My ears have been plugged forever, and my nose has been running off my face—which is probably the most consistent running that I have actually done. That old fracture has been bugging me on and off, and I’ve been dealing with sore knees and tight IT bands. Oh, and did I mention jet-lag?
I didn’t realize that signing up for Team World Vision this year meant that I would have to suffer. And that my version of suffering, pathetic as it might seem, was to spend 16 weeks wavering on the edge of defeat.
I pride myself as an industrious, resourceful, hard-working person; yet I find that I am prone to completely losing my willpower and drowning it all in a mass of poutine and bubble tea.
All being said and done, I think I actually missed about half of the scheduled long runs, and about ⅓ of the scheduled runs in between. Not quite the blazing record that I set last year!
I like achievement. I like accomplishing goals. So it’s hard to fight accusing thoughts that this year, I didn’t put my ‘best foot forward’.

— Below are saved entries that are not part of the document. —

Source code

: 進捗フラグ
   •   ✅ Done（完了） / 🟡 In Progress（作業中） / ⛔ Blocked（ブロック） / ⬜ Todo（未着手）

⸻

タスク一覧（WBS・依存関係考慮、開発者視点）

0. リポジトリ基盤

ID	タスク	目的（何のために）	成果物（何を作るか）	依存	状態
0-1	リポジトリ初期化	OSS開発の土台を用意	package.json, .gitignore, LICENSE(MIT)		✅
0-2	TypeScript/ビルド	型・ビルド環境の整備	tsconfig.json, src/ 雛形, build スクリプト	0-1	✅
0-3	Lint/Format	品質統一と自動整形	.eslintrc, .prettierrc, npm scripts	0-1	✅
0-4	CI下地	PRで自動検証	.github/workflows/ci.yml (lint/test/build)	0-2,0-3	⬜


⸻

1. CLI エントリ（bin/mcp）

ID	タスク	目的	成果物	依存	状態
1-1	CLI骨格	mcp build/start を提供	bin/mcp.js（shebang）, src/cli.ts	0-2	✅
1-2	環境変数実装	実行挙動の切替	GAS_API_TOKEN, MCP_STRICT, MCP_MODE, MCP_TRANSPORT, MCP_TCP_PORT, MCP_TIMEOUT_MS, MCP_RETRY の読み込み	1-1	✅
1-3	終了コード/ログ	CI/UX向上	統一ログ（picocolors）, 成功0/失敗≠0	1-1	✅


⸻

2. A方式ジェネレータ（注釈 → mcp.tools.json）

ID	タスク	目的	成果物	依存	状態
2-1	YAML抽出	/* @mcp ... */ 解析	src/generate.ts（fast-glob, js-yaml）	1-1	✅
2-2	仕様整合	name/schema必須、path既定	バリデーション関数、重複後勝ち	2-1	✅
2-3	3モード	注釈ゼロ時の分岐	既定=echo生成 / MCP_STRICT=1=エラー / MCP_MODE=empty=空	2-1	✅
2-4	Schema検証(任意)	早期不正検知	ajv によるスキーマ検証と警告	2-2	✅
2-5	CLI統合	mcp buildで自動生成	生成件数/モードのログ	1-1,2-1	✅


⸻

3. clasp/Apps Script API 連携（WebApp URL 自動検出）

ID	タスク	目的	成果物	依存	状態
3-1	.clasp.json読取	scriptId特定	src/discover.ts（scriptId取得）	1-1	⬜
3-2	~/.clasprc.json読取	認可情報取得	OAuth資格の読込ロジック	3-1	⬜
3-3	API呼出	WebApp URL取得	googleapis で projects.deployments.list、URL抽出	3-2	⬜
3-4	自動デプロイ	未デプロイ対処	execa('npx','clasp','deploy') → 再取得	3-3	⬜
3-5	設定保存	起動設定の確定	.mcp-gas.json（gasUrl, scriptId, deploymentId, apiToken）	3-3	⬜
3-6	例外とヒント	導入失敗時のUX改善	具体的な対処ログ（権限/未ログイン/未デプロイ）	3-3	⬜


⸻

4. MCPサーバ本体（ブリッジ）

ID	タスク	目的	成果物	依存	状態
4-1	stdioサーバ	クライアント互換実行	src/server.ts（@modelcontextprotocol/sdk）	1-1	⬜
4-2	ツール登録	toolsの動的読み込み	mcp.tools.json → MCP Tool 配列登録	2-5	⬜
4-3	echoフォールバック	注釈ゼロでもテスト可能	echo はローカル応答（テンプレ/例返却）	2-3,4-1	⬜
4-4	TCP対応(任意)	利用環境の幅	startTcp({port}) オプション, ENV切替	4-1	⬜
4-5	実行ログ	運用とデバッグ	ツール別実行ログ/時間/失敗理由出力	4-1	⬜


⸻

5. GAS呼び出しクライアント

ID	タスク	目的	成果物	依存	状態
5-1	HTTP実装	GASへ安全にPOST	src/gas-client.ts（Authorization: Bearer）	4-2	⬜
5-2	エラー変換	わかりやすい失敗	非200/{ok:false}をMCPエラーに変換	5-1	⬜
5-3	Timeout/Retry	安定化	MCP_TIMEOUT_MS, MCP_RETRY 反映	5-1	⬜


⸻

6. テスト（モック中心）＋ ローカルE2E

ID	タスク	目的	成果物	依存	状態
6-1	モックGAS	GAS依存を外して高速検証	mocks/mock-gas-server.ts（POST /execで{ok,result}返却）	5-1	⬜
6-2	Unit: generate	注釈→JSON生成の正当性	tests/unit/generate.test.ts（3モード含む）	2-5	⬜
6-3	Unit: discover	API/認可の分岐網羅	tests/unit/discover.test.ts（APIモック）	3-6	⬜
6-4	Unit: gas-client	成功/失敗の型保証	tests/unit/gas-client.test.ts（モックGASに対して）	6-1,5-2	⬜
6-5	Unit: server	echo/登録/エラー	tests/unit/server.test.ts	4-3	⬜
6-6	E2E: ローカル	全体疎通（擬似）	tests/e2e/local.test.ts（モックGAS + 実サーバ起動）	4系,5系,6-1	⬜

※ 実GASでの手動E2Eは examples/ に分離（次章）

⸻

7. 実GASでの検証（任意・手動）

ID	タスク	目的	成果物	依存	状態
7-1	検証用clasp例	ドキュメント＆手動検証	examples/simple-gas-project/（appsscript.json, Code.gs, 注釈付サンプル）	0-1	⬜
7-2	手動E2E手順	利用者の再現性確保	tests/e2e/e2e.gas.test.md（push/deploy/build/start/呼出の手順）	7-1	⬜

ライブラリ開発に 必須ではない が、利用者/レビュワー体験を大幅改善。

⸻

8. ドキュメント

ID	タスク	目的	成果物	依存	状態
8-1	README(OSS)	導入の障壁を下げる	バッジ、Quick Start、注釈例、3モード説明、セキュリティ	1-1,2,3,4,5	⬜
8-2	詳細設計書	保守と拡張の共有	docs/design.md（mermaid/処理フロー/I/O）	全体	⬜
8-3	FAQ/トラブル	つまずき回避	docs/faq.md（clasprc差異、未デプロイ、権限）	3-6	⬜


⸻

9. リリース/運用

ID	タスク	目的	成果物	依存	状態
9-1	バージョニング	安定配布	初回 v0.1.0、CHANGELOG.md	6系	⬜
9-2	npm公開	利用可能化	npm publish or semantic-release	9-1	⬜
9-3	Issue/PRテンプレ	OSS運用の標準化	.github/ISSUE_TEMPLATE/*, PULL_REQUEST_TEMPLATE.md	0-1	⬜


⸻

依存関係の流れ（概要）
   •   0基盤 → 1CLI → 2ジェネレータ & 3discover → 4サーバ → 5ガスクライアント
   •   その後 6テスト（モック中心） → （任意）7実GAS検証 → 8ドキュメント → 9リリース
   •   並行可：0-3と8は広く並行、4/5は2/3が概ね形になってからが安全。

On the precipice of failure (will I actually complete this half marathon? Hmmm… questionable…), I’m also at a precipice of fear and decay. I’m face to face with the fact that my 37-year-old body may never be as strong as it was a decade ago.
But because there is a resurrection, I don’t need to hold onto my resources so tightly.
The whole spiralling self-awareness of my own limits also opens up an awareness of the hope that we have in the world to come, and the reason why we press on and fight for justice and goodness.
These weak, slowing muscles remind me that one day there will be no more tears and no more pain.
Does it sting my pride that next Sunday, I may likely limp across the finish line, slow and injured, with burning lungs and protesting muscles—if I make it to the finish line at all? Rhetorical question.
Logic tells me not to risk the race, and just to stay home to nurse my wounds.
The resurrection tells me otherwise. The resurrection tells me that there is one who dragged his cross to an entirely more painful finish line, who headed straight into pain so that the world might have hope and life.
So there you have it, the guts and the glory of half-marathon training this year. Let’s go back to my original good intentions, “to make a statement against human trafficking. To do the hard thing because there are others out there who don’t even have the freedom to choose the hard thing. To maybe, through my actions, ease the suffering of others.”
I have, perhaps, made a statement more about my weakness and God’s strength rather than a statement on the injustice of human trafficking. But the conclusion remains the same, doesn’t it? As long as we have breath in our bodies and strength in our bones, the resurrections gives us reason to choose the hard thing.